_DATA TO PROCESS_.

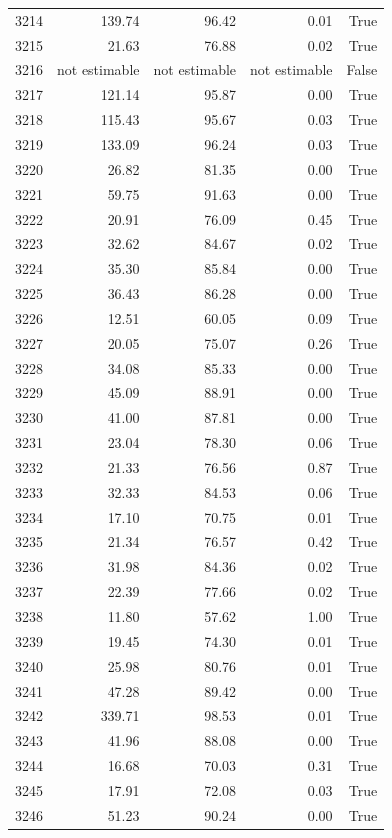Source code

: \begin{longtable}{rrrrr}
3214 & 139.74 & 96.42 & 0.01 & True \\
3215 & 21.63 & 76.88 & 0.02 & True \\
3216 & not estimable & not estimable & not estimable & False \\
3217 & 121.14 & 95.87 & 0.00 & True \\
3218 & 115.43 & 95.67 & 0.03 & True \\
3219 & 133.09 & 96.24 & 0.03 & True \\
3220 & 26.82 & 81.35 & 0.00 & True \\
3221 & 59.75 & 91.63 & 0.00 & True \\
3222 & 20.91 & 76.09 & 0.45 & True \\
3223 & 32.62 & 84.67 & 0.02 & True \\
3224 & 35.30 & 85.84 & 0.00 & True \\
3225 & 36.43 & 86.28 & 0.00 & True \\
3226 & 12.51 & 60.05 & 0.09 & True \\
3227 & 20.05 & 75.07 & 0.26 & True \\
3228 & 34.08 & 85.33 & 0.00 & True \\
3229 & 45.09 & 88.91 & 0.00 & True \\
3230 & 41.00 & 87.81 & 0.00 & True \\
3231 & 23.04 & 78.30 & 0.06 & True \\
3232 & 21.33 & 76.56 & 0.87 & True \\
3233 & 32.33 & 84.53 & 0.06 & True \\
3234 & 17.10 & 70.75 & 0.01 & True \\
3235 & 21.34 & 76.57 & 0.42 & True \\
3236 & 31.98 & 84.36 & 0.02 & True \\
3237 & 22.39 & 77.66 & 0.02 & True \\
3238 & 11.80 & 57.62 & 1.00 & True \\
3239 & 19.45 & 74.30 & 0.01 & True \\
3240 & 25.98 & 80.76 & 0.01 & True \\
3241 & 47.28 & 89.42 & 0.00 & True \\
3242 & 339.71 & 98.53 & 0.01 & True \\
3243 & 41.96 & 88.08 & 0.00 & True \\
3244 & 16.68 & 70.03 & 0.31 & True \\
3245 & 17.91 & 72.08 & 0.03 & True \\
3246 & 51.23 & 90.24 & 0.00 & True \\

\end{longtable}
* * *
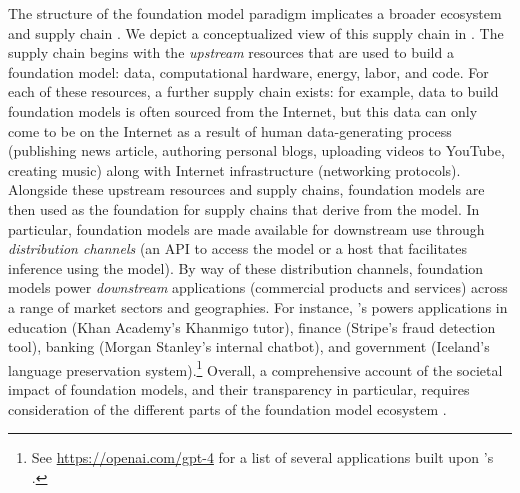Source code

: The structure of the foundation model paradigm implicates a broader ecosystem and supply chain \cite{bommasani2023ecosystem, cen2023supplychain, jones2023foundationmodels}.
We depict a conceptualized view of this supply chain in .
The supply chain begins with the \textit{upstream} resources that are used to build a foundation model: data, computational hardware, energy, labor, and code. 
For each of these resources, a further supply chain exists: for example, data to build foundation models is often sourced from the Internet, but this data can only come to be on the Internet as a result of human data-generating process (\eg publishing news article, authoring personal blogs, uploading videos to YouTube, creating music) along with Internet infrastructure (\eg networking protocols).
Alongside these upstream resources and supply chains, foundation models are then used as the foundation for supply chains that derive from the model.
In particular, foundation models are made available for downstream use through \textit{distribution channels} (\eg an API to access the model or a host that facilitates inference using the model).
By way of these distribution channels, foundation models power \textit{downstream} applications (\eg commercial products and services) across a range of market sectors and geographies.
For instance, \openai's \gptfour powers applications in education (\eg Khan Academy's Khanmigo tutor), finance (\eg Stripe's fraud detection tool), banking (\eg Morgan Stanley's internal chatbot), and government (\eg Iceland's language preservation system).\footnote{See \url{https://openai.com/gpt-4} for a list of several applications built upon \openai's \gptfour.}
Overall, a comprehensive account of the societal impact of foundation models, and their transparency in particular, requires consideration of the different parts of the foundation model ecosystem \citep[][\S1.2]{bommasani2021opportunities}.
...
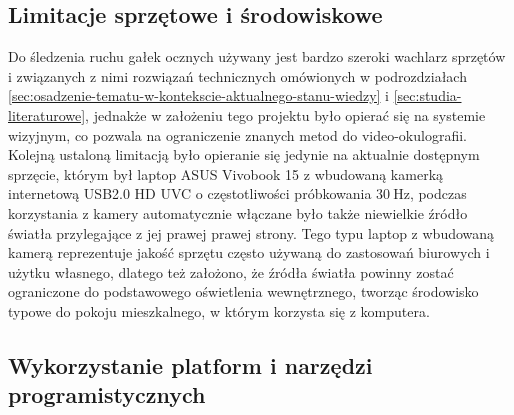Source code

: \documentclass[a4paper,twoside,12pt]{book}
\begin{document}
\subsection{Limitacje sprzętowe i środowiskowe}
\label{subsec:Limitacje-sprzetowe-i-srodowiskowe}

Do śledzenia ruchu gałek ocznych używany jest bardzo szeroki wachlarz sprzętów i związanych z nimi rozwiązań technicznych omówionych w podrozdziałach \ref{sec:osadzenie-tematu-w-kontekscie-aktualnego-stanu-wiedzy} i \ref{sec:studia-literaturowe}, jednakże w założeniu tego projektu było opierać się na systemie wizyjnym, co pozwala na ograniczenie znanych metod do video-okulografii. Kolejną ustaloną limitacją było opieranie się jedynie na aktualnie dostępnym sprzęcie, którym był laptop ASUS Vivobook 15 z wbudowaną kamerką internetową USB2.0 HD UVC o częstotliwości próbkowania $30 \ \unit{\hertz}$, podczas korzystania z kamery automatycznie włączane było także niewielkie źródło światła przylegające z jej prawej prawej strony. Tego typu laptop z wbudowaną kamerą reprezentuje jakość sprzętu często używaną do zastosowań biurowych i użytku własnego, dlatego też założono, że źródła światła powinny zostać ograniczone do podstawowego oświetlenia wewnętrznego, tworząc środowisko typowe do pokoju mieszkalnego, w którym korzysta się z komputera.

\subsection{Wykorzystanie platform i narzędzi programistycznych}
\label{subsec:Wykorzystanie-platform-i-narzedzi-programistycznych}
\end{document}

_WHAT IS NEEDED_.
Copy out, from the data above, each line where the string "particular" is present.

_EXPECTED ANSWER_.
In particular, foundation models are made available for downstream use through \textit{distribution channels} (\eg an API to access the model or a host that facilitates inference using the model).
Overall, a comprehensive account of the societal impact of foundation models, and their transparency in particular, requires consideration of the different parts of the foundation model ecosystem \citep[][\S1.2]{bommasani2021opportunities}.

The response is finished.